**Aim of the exercise**
Reproduce the records exactly through the line with "### run_analysis.R".

**Data supplied**
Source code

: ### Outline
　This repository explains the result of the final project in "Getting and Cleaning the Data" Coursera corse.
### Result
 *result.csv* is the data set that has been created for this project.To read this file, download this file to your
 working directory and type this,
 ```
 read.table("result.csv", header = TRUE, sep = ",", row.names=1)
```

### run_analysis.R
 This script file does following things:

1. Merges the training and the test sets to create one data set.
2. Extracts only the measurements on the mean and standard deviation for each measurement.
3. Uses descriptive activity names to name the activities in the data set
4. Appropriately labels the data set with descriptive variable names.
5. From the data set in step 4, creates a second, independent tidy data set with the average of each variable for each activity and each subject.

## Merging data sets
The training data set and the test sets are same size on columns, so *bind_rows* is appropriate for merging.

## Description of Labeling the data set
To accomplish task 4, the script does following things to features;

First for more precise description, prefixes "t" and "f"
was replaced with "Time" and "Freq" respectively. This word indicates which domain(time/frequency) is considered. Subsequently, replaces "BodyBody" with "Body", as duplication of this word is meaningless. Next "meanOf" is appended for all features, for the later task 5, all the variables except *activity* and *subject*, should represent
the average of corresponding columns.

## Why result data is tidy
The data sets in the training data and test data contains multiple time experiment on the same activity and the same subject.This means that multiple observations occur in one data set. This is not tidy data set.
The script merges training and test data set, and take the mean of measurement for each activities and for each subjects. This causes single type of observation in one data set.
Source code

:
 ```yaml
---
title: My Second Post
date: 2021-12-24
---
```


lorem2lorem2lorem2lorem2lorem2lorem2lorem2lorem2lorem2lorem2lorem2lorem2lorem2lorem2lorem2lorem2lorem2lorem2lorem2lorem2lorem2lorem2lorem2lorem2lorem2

**Your solution**
Source code

: ### Outline
　This repository explains the result of the final project in "Getting and Cleaning the Data" Coursera corse.
### Result
 *result.csv* is the data set that has been created for this project.To read this file, download this file to your
 working directory and type this,
 ```
 read.table("result.csv", header = TRUE, sep = ",", row.names=1)
```

### run_analysis.R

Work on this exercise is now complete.